» **Task requirements**
The records below need to be repeated exactly, though not their pictures.

Stored data
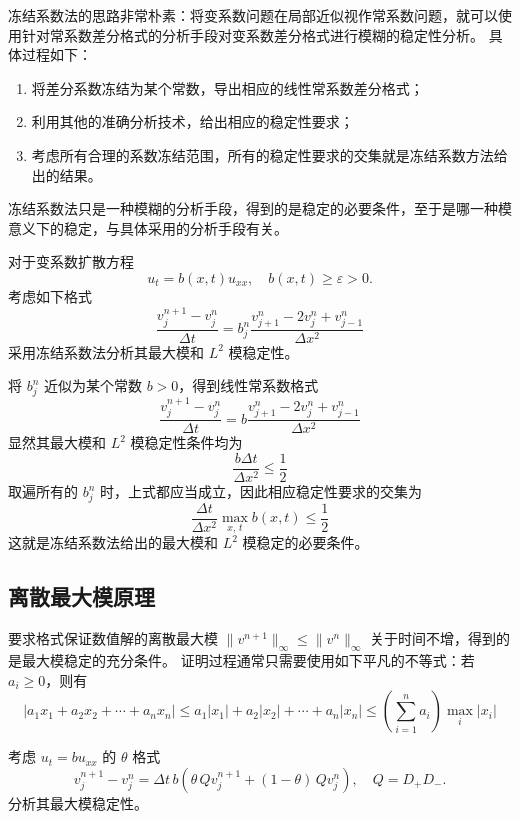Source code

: 冻结系数法的思路非常朴素：将变系数问题在局部近似视作常系数问题，就可以使用针对常系数差分格式的分析手段对变系数差分格式进行模糊的稳定性分析。
具体过程如下：
\begin{enumerate}
    \item 将差分系数冻结为某个常数，导出相应的线性常系数差分格式；
    \item 利用其他的准确分析技术，给出相应的稳定性要求；
    \item 考虑所有合理的系数冻结范围，所有的稳定性要求的交集就是冻结系数方法给出的结果。
\end{enumerate}
冻结系数法只是一种模糊的分析手段，得到的是稳定的必要条件，至于是哪一种模意义下的稳定，与具体采用的分析手段有关。

\begin{example}
    对于变系数扩散方程
    \[
        u_t = b(x,t) u_{xx},\quad b(x,t) \ge \varepsilon > 0.
    \]
    考虑如下格式
    \[
        \frac{v_j^{n+1} - v_j^n}{\Delta t} = b_j^n \frac{v_{j+1}^n - 2v_j^n + v_{j-1}^n}{\Delta x^2}
    \]
    采用冻结系数法分析其最大模和 $L^2$ 模稳定性。
\end{example}

\begin{solution*}
    将 $b_j^n$ 近似为某个常数 $b > 0$，得到线性常系数格式
    \[
        \frac{v_j^{n+1} - v_j^n}{\Delta t} = b \frac{v_{j+1}^n - 2v_j^n + v_{j-1}^n}{\Delta x^2}
    \]
    显然其最大模和 $L^2$ 模稳定性条件均为
    \[
        \frac{b \Delta t}{\Delta x^2} \le \frac12
    \]
    取遍所有的 $b_j^n$ 时，上式都应当成立，因此相应稳定性要求的交集为
    \[
        \frac{\Delta t}{\Delta x^2} \max_{x,\,t} b(x,t) \le \frac12
    \]
    这就是冻结系数法给出的最大模和 $L^2$ 模稳定的必要条件。
\end{solution*}


\subsection{离散最大模原理}

要求格式保证数值解的离散最大模 $\| v^{n+1}\|_\infty \le \| v^{n}\|_\infty$ 关于时间不增，得到的是最大模稳定的充分条件。
证明过程通常只需要使用如下平凡的不等式：若 $a_i \ge 0$，则有
\[
    |a_1 x_1 + a_2 x_2 + \cdots + a_n x_n | \le a_1 | x_1 | + a_2 | x_2 | + \cdots + a_n | x_n |
    \le \left(\sum_{i=1}^n a_i \right)\max_i |x_i|
\]


\begin{example}\label{eg:theta-2}
    考虑 $u_t = b u_{xx}$ 的 $\theta$ 格式
    \[
        v^{n+1}_j - v^n_j = \Delta t\,b (\theta\,Q v^{n+1}_j+(1-\theta)\, Q v^n_j),\quad Q = D_+ D_-.
    \]
    分析其最大模稳定性。
\end{example}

» **Result for this exercise**
Source code

: 冻结系数法的思路非常朴素：将变系数问题在局部近似视作常系数问题，就可以使用针对常系数差分格式的分析手段对变系数差分格式进行模糊的稳定性分析。
具体过程如下：
\begin{enumerate}
    \item 将差分系数冻结为某个常数，导出相应的线性常系数差分格式；
    \item 利用其他的准确分析技术，给出相应的稳定性要求；
    \item 考虑所有合理的系数冻结范围，所有的稳定性要求的交集就是冻结系数方法给出的结果。
\end{enumerate}
冻结系数法只是一种模糊的分析手段，得到的是稳定的必要条件，至于是哪一种模意义下的稳定，与具体采用的分析手段有关。

\begin{example}
    对于变系数扩散方程
    \[
        u_t = b(x,t) u_{xx},\quad b(x,t) \ge \varepsilon > 0.
    \]
    考虑如下格式
    \[
        \frac{v_j^{n+1} - v_j^n}{\Delta t} = b_j^n \frac{v_{j+1}^n - 2v_j^n + v_{j-1}^n}{\Delta x^2}
    \]
    采用冻结系数法分析其最大模和 $L^2$ 模稳定性。
\end{example}

\begin{solution*}
    将 $b_j^n$ 近似为某个常数 $b > 0$，得到线性常系数格式
    \[
        \frac{v_j^{n+1} - v_j^n}{\Delta t} = b \frac{v_{j+1}^n - 2v_j^n + v_{j-1}^n}{\Delta x^2}
    \]
    显然其最大模和 $L^2$ 模稳定性条件均为
    \[
        \frac{b \Delta t}{\Delta x^2} \le \frac12
    \]
    取遍所有的 $b_j^n$ 时，上式都应当成立，因此相应稳定性要求的交集为
    \[
        \frac{\Delta t}{\Delta x^2} \max_{x,\,t} b(x,t) \le \frac12
    \]
    这就是冻结系数法给出的最大模和 $L^2$ 模稳定的必要条件。
\end{solution*}


\subsection{离散最大模原理}

要求格式保证数值解的离散最大模 $\| v^{n+1}\|_\infty \le \| v^{n}\|_\infty$ 关于时间不增，得到的是最大模稳定的充分条件。
证明过程通常只需要使用如下平凡的不等式：若 $a_i \ge 0$，则有
\[
    |a_1 x_1 + a_2 x_2 + \cdots + a_n x_n | \le a_1 | x_1 | + a_2 | x_2 | + \cdots + a_n | x_n |
    \le \left(\sum_{i=1}^n a_i \right)\max_i |x_i|
\]


\begin{example}\label{eg:theta-2}
    考虑 $u_t = b u_{xx}$ 的 $\theta$ 格式
    \[
        v^{n+1}_j - v^n_j = \Delta t\,b (\theta\,Q v^{n+1}_j+(1-\theta)\, Q v^n_j),\quad Q = D_+ D_-.
    \]
    分析其最大模稳定性。
\end{example}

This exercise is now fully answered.